- **Work required**: For each line in the data that includes "layout", make a copy.

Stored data
Content starts

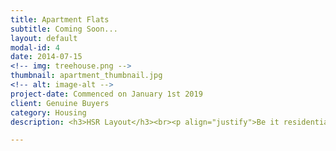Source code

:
 ```yaml
---
title: Apartment Flats
subtitle: Coming Soon...
layout: default
modal-id: 4
date: 2014-07-15
<!-- img: treehouse.png -->
thumbnail: apartment_thumbnail.jpg
<!-- alt: image-alt -->
project-date: Commenced on January 1st 2019
client: Genuine Buyers
category: Housing
description: <h3>HSR Layout</h3><br><p align="justify">Be it residential, commercial or joint development venture! This area has caught everybody's attention. Bangalore being known as the silicon city of India, HSR layout is in close proximity to almost all the IT hubs in bangalore. It not only has seen great commercial development, but also is seeing IT sector grow with the everyday growth of workspaces. If your looking to own property, invest for capital gain or thinking of a cash-flow alternative! This area would be your best bet!<br>Go ahead and send us your query and we will get back to you withing 24 hours.We here at one step realtor believe in a smooth end to end transaction and our realtor wish master will make sure of that!<br>We are very much motivated by our customer's satisfaction and we yearn to make it happen on our every deal!<br><h4>Can't wait for a call back? Call our realtor at +91 9742760957</h4></p>

---
```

Content ends

- **Your response**:
layout: default
description: <h3>HSR Layout</h3><br><p align="justify">Be it residential, commercial or joint development venture! This area has caught everybody's attention. Bangalore being known as the silicon city of India, HSR layout is in close proximity to almost all the IT hubs in bangalore. It not only has seen great commercial development, but also is seeing IT sector grow with the everyday growth of workspaces. If your looking to own property, invest for capital gain or thinking of a cash-flow alternative! This area would be your best bet!<br>Go ahead and send us your query and we will get back to you withing 24 hours.We here at one step realtor believe in a smooth end to end transaction and our realtor wish master will make sure of that!<br>We are very much motivated by our customer's satisfaction and we yearn to make it happen on our every deal!<br><h4>Can't wait for a call back? Call our realtor at +91 9742760957</h4></p>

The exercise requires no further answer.